Typically, comments below the posts would read something like this:
“Are you okay?”
“Was it me? I’m sorry for whatever I did.”
“I’m sorry. Sometimes people just don’t get it. I’m here for you, friend… even if everyone else is a jerk.”
Needless to say, posts and comments like this never really accomplish anything… except maybe a less-than-stellar representation of character. Exactly three years ago, I found out just how out-of-character it was for me to fall into the trap.
On July 9, 2012, I posted the following to my profile:
“Nothing irritates me more than hearing people demean someone with a disability as if they were somehow less than human. Ugh! I guess I’m in the right line of work, YLF! I stand for you, for us, for all people with disabilities! We can make a difference in this world and no one is going to stand in our way.
*Sorry for the outburst; I just had to put that out there.”
Granted, I was justifiably angry that day. In fact, I thought that going online and venting where no one else really knew the situation was the safe thing to do.
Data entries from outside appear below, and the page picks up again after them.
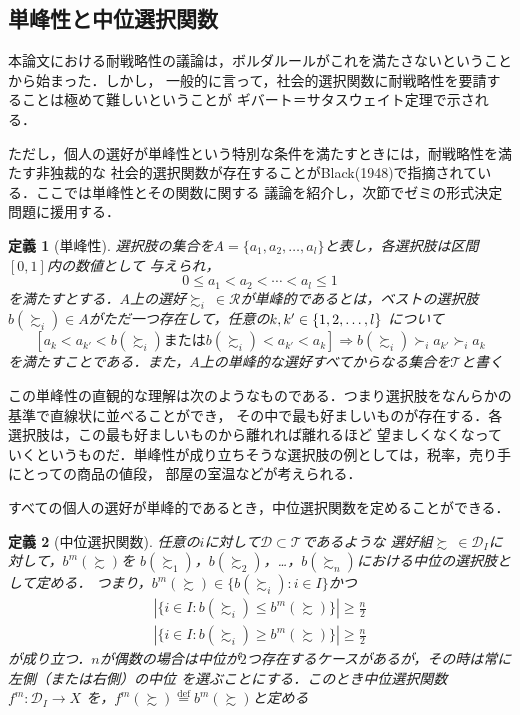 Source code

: \documentclass[dvipdfmx]{jsarticle}
\newtheorem*{DEfinition}{定義}
\begin{document}
\subsection{単峰性と中位選択関数}
本論文における耐戦略性の議論は，ボルダルールがこれを満たさないということから始まった．しかし，
一般的に言って，社会的選択関数に耐戦略性を要請することは極めて難しいということが
ギバート＝サタスウェイト定理で示される．

ただし，個人の選好が単峰性という特別な条件を満たすときには，耐戦略性を満たす非独裁的な
社会的選択関数が存在することがBlack(1948)で指摘されている．ここでは単峰性とその関数に関する
議論を紹介し，次節でゼミの形式決定問題に援用する．

\begin{DEfinition}[単峰性]
  選択肢の集合を$A = \{a_1, a_2, \ldots, a_{l}\}$と表し，各選択肢は区間$[0,1]$内の数値として
  与えられ，
  \[
    0 \leq a_1 < a_2 < \cdots < a_{l} \leq 1
  \]
  を満たすとする．$A$上の選好$\succsim_i \ \in \mathcal{R}$が単峰的であるとは，ベストの選択肢
  $b(\succsim_i) \in A$がただ一つ存在して，任意の$k, k' \in \{ 1, 2, \ldots, \mathnormal{l} \}$
  について
  \[
    [a_k < a_{k'} < b(\succsim_i) \text{または} b(\succsim_i) < a_{k'} < a_k]
    \Rightarrow b(\succsim_i) \succ_i a_{k'} \succ_i a_{k}
  \]
  を満たすことである．また，$A$上の単峰的な選好すべてからなる集合を$\mathcal{T}$と書く
\end{DEfinition}

この単峰性の直観的な理解は次のようなものである．つまり選択肢をなんらかの基準で直線状に並べることができ，
その中で最も好ましいものが存在する．各選択肢は，この最も好ましいものから離れれば離れるほど
望ましくなくなっていくというものだ．単峰性が成り立ちそうな選択肢の例としては，税率，売り手にとっての商品の値段，
部屋の室温などが考えられる．

すべての個人の選好が単峰的であるとき，中位選択関数を定めることができる．

\begin{DEfinition}[中位選択関数]
  任意の$i$に対して$\mathcal{D} \subset \mathcal{T}$であるような
  選好組$\succsim \ \in \mathcal{D}_I$に対して，$b^m(\succsim)$を
  $b(\succsim_1)$，$b(\succsim_2)$，\ldots，$b(\succsim_n)$における中位の選択肢として定める．
  つまり，$b^m(\succsim) \in \{ b(\succsim_i):i \in I \}$かつ
  \begin{eqnarray*}
    | \{i \in I: b(\succsim_i) \leq b^m(\succsim) \} | \geq \frac{n}{2} \\
    | \{i \in I: b(\succsim_i) \geq b^m(\succsim) \} | \geq \frac{n}{2}
  \end{eqnarray*}
  が成り立つ．$n$が偶数の場合は中位が$2$つ存在するケースがあるが，その時は常に左側（または右側）の中位
  を選ぶことにする．このとき中位選択関数$f^m\colon \mathcal{D}_{I} \to X$
  を，$f^m(\succsim) \stackrel{\mathrm{def}}{=} b^m(\succsim)$と定める
\end{DEfinition}
\end{document}
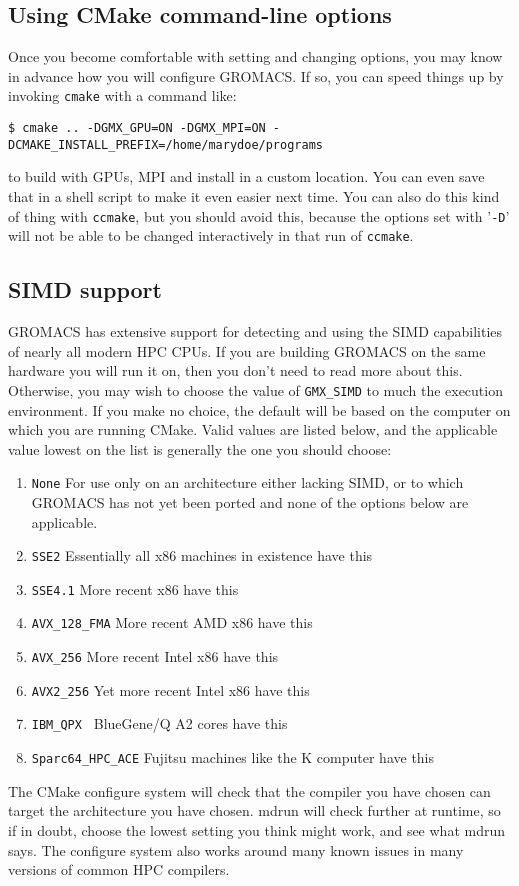 \documentclass{article}[12pt,a4paper,twoside]
\newcommand{\gromacs}{GROMACS}
\newcommand{\cmake}{CMake}
\begin{document}
\subsection{Using CMake command-line options}
Once you become comfortable with setting and changing options, you
may know in advance how you will configure \gromacs{}. If so, you can
speed things up by invoking \verb+cmake+ with a command like:
\begin{verbatim}
$ cmake .. -DGMX_GPU=ON -DGMX_MPI=ON -DCMAKE_INSTALL_PREFIX=/home/marydoe/programs
\end{verbatim}
to build with GPUs, MPI and install in a custom location. You can even
save that in a shell script to make it even easier next time. You can
also do this kind of thing with \verb+ccmake+, but you should avoid
this, because the options set with '\verb+-D+' will not be able to be
changed interactively in that run of \verb+ccmake+.

\subsection{SIMD support}
\gromacs{} has extensive support for detecting and using the SIMD
capabilities of nearly all modern HPC CPUs. If you are building
\gromacs{} on the same hardware you will run it on, then you don't
need to read more about this. Otherwise, you may wish to choose the
value of \verb+GMX_SIMD+ to much the execution environment. If you
make no choice, the default will be based on the computer on which you
are running \cmake{}. Valid values are listed below, and the
applicable value lowest on the list is generally the one you should
choose:
\begin{enumerate}
\item \verb+None+ For use only on an architecture either lacking SIMD,
  or to which \gromacs{} has not yet been ported and none of the
  options below are applicable.
\item \verb+SSE2+ Essentially all x86 machines in existence have this
\item \verb+SSE4.1+ More recent x86 have this
\item \verb+AVX_128_FMA+ More recent AMD x86 have this
\item \verb+AVX_256+ More recent Intel x86 have this
\item \verb+AVX2_256+ Yet more recent Intel x86 have this
\item \verb+IBM_QPX + BlueGene/Q A2 cores have this
\item \verb+Sparc64_HPC_ACE+ Fujitsu machines like the K computer have this
\end{enumerate}
The \cmake{} configure system will check that the compiler you have
chosen can target the architecture you have chosen. mdrun will check
further at runtime, so if in doubt, choose the lowest setting you
think might work, and see what mdrun says. The configure system also
works around many known issues in many versions of common HPC
compilers.
\end{document}
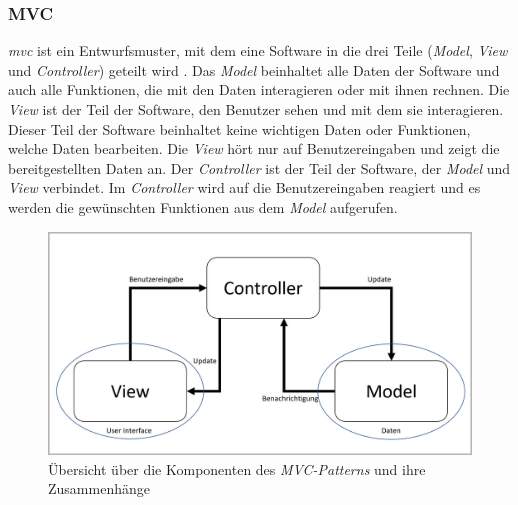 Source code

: \subsubsection{MVC}
\textit{\Gls{mvc}} ist ein Entwurfsmuster, mit dem eine Software in die drei Teile (\textit{Model}, \textit{View} und \textit{Controller}) geteilt wird \cite{mvc}. Das \textit{Model} beinhaltet alle Daten der Software und auch alle Funktionen, die mit den Daten interagieren oder mit ihnen rechnen. Die \textit{View} ist der Teil der Software, den Benutzer sehen und mit dem sie interagieren. Dieser Teil der Software beinhaltet keine wichtigen Daten oder Funktionen, welche Daten bearbeiten. Die \textit{View} hört nur auf Benutzereingaben und zeigt die bereitgestellten Daten an. Der \textit{Controller} ist der Teil der Software, der \textit{Model} und \textit{View} verbindet. Im \textit{Controller} wird auf die Benutzereingaben reagiert und es werden die gewünschten Funktionen aus dem \textit{Model} aufgerufen.
\begin{figure}[H]
	\centering
	\includegraphics[width=0.75\linewidth]{images/rfoster_study/mvc}
	\caption[Übersicht des \textit{MVC-Patterns}]{Übersicht über die Komponenten des \textit{MVC-Patterns} und ihre Zusammenhänge}
	\label{fig:mvc}
\end{figure}

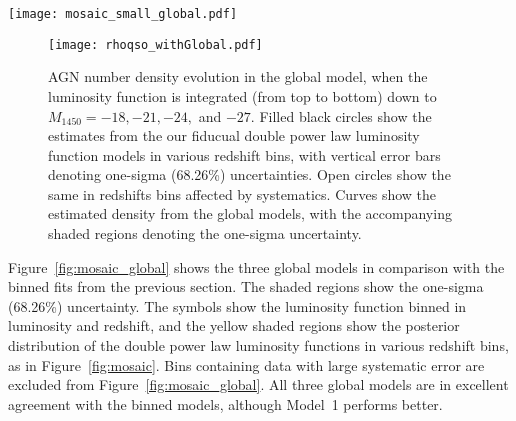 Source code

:\documentclass[fleqn,usenatbib]{mnras}
\begin{document}
\begin{figure*}
  \begin{center}
    \texttt{[image: mosaic\_small\_global.pdf]}
  \end{center}
  \caption{Luminosity function estimates from $z=0.6$ to $6.5$.
    Similar to Figure~\ref{fig:mosaic}, the symbols show our inferred
    binned luminosity functions.  In each redshift bin, yellow curves
    show our fiducial double power law luminosity function model in
    that redshift bin.  Other curves show the three global evolution
    models.  Shaded regions show the one-sigma (68.26\%)
    uncertainties.}
  \label{fig:mosaic_global}
\end{figure*}

\begin{figure}
  \begin{center}
    \texttt{[image: rhoqso\_withGlobal.pdf]}
  \end{center}
  \caption{AGN number density evolution in the global model, when the
    luminosity function is integrated (from top to bottom) down to
    $M_\mathrm{1450}=-18, -21, -24,$ and $-27$.  Filled black circles
    show the estimates from the our fiducual double power law
    luminosity function models in various redshift bins, with vertical
    error bars denoting one-sigma (68.26\%) uncertainties.  Open
    circles show the same in redshifts bins affected by systematics.
    Curves show the estimated density from the global models, with the
    accompanying shaded regions denoting the one-sigma uncertainty. }
  \label{fig:rhoqso}
\end{figure}

Figure~\ref{fig:mosaic_global} shows the three global models in
comparison with the binned fits from the previous section.  The shaded
regions show the one-sigma (68.26\%) uncertainty.  The symbols show
the luminosity function binned in luminosity and redshift, and the
yellow shaded regions show the posterior distribution of the double
power law luminosity functions in various redshift bins, as in
Figure~\ref{fig:mosaic}.  Bins containing data with large systematic
error are excluded from Figure~\ref{fig:mosaic_global}.  All three
global models are in excellent agreement with the binned models,
although Model~1 performs better.
\end{document}
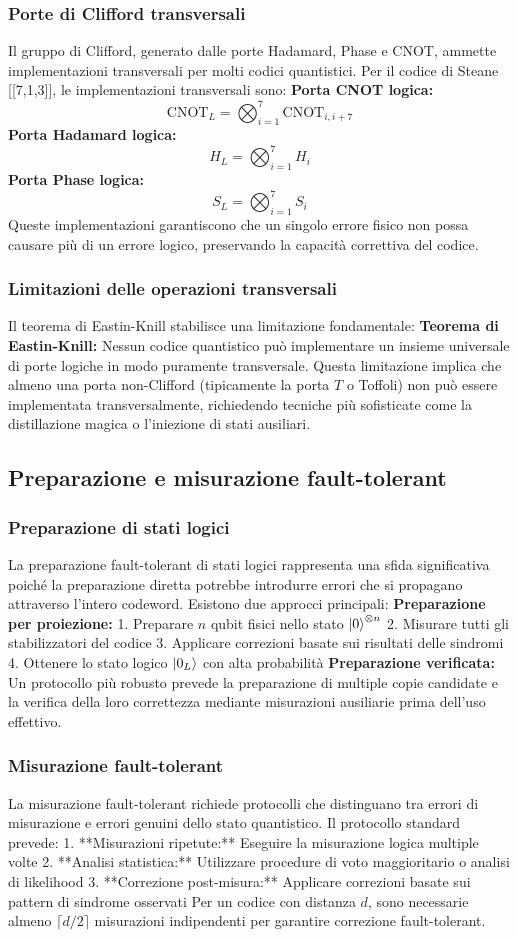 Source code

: \documentclass[a4paper,12pt]{report}
\theoremstyle{plain}
\begin{document}
\subsubsection{Porte di Clifford transversali}
Il gruppo di Clifford, generato dalle porte Hadamard, Phase e CNOT, ammette implementazioni transversali per molti codici quantistici. Per il codice di Steane [[7,1,3]], le implementazioni transversali sono:
\textbf{Porta CNOT logica:}
\[
\text{CNOT}_L = \bigotimes_{i=1}^{7} \text{CNOT}_{i,i+7}
\]
\textbf{Porta Hadamard logica:}
\[
H_L = \bigotimes_{i=1}^{7} H_i
\]
\textbf{Porta Phase logica:}
\[
S_L = \bigotimes_{i=1}^{7} S_i
\]
Queste implementazioni garantiscono che un singolo errore fisico non possa causare più di un errore logico, preservando la capacità correttiva del codice.
\subsubsection{Limitazioni delle operazioni transversali}
Il teorema di Eastin-Knill stabilisce una limitazione fondamentale:
\textbf{Teorema di Eastin-Knill:} Nessun codice quantistico può implementare un insieme universale di porte logiche in modo puramente transversale.
Questa limitazione implica che almeno una porta non-Clifford (tipicamente la porta $T$ o Toffoli) non può essere implementata transversalmente, richiedendo tecniche più sofisticate come la distillazione magica o l'iniezione di stati ausiliari.
\subsection{Preparazione e misurazione fault-tolerant}
\subsubsection{Preparazione di stati logici}
La preparazione fault-tolerant di stati logici rappresenta una sfida significativa poiché la preparazione diretta potrebbe introdurre errori che si propagano attraverso l'intero codeword. Esistono due approcci principali:
\textbf{Preparazione per proiezione:}
1. Preparare $n$ qubit fisici nello stato $\ket{0}^{\otimes n}$
2. Misurare tutti gli stabilizzatori del codice
3. Applicare correzioni basate sui risultati delle sindromi
4. Ottenere lo stato logico $\ket{0_L}$ con alta probabilità
\textbf{Preparazione verificata:}
Un protocollo più robusto prevede la preparazione di multiple copie candidate e la verifica della loro correttezza mediante misurazioni ausiliarie prima dell'uso effettivo.
\subsubsection{Misurazione fault-tolerant}
La misurazione fault-tolerant richiede protocolli che distinguano tra errori di misurazione e errori genuini dello stato quantistico. Il protocollo standard prevede:
1. **Misurazioni ripetute:** Eseguire la misurazione logica multiple volte
2. **Analisi statistica:** Utilizzare procedure di voto maggioritario o analisi di likelihood
3. **Correzione post-misura:** Applicare correzioni basate sui pattern di sindrome osservati
Per un codice con distanza $d$, sono necessarie almeno $\lceil d/2 \rceil$ misurazioni indipendenti per garantire correzione fault-tolerant.
\end{document}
At least I hadn’t confronted the person face-to-face for their demeaning comments. And to be fair, I hadn’t called this person out on Facebook for their rudeness. We weren’t friends on Facebook, so I felt safe venting in that way.
But as soon as I posted it, friends began to comment. Most comments were supportive. I found that my statement resonated with many people, especially my contacts from camp. But what made me sad was that some questioned if I was okay or I needed to talk. It seemed my negative post was out of character for my typical posts, and suddenly I realized that I had done just what I vowed never to do.
Facebook was my fish bowl; I was on display for all to see, and I messed up. I may have made a worthy point with my words, but they didn’t come from a place of encouragement; instead, they came from an angry and vengeful heart.
I learned my lesson, and although I’ve come close to being negative on Facebook over the years, I have checked myself before I post. I consider my words before I share them, and I make sure they are edifying instead of self-supporting.
But in leadership, the fish bowl experience doesn’t only exist on Facebook. For me, it takes place on the stage on Sunday mornings, in conference rooms during board meetings, in classrooms and dorm rooms at camp, over the phone and email. It isn’t that I need to strive for perfection, but I need to be aware that people are watching for my reactions. They are looking to me for much more than example; they might even be waiting to see if I might slip up and perform out-of-character.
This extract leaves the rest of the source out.